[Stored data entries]
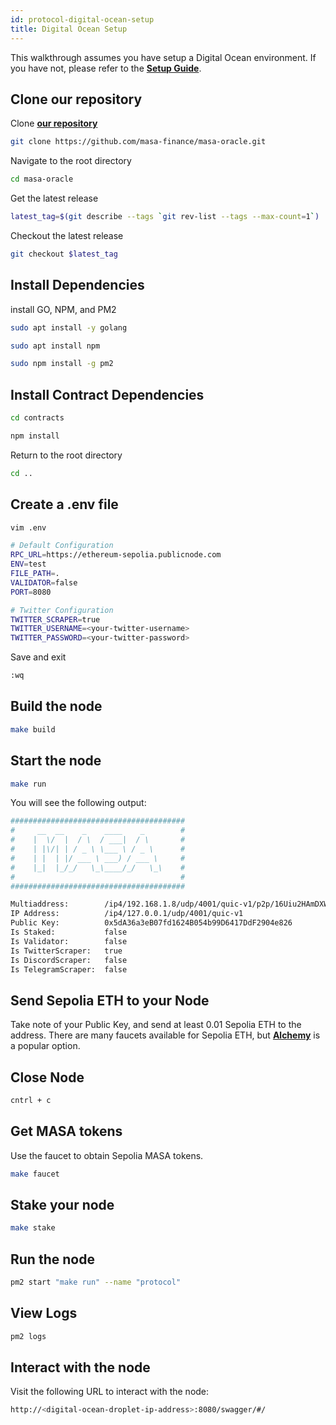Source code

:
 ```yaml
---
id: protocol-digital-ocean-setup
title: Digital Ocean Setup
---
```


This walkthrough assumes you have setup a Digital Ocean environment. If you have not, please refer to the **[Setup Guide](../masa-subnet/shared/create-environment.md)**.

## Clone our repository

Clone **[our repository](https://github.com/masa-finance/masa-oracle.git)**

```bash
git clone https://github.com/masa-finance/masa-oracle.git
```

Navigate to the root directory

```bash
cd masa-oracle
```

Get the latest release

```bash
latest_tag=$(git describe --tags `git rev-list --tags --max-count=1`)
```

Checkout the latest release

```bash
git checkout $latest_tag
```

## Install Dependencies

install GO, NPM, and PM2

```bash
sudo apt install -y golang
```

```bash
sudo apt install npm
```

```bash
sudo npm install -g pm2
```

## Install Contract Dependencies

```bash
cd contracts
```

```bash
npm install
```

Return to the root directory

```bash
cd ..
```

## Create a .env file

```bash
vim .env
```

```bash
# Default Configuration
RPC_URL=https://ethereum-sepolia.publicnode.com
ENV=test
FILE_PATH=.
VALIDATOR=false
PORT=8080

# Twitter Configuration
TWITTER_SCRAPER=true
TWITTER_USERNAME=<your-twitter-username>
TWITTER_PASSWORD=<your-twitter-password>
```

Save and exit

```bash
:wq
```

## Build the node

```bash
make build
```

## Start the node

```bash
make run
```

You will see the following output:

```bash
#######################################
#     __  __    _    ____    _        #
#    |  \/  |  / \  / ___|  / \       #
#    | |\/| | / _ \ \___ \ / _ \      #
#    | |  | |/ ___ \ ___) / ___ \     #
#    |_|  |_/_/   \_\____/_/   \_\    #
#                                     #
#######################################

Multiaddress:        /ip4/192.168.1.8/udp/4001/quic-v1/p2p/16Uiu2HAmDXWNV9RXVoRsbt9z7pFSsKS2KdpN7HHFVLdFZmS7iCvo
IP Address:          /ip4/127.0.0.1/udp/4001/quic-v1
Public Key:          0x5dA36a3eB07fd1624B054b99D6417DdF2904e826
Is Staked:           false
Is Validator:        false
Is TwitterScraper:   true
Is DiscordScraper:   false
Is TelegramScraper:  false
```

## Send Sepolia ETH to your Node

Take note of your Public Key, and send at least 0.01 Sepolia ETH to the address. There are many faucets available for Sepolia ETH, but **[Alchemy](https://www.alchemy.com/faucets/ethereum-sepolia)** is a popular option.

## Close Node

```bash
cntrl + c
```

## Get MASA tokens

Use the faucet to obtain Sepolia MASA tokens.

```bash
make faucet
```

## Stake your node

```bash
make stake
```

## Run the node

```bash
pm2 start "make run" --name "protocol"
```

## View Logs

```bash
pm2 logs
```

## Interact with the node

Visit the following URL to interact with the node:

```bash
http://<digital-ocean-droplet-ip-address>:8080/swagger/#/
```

--

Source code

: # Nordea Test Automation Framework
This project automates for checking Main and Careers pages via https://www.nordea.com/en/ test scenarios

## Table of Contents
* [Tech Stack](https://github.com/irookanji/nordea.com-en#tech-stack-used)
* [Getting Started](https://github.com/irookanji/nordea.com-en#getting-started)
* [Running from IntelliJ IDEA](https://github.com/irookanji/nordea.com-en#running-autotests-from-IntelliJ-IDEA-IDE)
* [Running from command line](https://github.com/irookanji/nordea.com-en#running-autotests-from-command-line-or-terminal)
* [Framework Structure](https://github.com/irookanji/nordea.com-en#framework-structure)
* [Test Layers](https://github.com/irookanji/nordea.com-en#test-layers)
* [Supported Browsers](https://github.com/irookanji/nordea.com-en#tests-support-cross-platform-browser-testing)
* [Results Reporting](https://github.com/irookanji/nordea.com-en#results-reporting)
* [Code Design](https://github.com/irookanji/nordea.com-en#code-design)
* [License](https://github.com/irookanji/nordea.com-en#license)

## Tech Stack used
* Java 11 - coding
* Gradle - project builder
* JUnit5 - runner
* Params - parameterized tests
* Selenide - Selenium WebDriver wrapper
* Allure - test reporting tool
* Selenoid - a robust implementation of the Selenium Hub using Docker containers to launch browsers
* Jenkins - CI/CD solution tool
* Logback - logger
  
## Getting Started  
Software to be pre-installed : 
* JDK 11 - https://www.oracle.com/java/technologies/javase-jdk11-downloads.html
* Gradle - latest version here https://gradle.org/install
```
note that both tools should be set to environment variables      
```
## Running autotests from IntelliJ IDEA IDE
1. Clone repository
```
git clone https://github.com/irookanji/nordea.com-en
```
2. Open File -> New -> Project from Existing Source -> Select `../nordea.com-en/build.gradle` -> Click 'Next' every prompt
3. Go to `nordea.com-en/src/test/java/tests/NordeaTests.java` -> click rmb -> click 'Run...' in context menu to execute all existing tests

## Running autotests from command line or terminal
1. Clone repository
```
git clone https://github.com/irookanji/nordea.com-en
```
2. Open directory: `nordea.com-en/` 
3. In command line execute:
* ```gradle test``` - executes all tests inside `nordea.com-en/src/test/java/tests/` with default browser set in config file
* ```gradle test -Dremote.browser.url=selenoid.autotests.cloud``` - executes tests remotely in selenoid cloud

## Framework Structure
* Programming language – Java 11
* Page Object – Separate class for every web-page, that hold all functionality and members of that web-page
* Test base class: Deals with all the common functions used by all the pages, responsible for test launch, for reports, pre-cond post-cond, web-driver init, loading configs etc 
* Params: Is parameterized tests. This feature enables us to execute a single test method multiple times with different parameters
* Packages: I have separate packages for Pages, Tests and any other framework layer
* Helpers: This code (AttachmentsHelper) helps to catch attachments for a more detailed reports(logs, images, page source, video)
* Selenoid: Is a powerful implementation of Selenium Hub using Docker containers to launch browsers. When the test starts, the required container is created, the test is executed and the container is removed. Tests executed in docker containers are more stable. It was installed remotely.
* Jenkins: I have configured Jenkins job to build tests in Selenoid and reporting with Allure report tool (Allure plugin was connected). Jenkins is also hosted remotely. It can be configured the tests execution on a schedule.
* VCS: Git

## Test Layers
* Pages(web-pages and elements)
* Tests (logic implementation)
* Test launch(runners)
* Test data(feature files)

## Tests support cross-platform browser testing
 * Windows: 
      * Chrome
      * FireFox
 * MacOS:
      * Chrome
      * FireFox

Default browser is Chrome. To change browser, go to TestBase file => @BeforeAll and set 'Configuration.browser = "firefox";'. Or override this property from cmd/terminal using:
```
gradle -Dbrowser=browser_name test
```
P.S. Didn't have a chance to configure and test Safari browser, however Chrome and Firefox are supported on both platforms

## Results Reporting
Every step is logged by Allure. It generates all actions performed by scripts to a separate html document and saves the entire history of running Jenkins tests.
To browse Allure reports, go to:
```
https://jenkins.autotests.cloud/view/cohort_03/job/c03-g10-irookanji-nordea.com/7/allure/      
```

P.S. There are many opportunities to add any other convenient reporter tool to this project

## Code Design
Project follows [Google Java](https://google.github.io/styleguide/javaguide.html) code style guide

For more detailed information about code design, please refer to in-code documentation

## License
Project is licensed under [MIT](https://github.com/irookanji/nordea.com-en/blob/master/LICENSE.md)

--

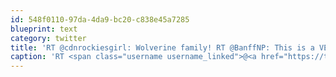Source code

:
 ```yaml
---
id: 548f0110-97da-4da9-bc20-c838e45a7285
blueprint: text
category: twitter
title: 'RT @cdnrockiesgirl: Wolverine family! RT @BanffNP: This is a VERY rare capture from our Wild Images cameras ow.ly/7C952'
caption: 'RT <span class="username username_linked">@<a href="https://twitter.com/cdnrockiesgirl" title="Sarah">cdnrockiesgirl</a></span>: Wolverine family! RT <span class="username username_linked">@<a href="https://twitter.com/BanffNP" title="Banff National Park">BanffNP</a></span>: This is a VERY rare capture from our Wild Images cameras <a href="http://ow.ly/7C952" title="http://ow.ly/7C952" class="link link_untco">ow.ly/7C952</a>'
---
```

Requirement: Filter the records above for "that" and copy every matching line.

Answer area:
note that both tools should be set to environment variables      
* Page Object – Separate class for every web-page, that hold all functionality and members of that web-page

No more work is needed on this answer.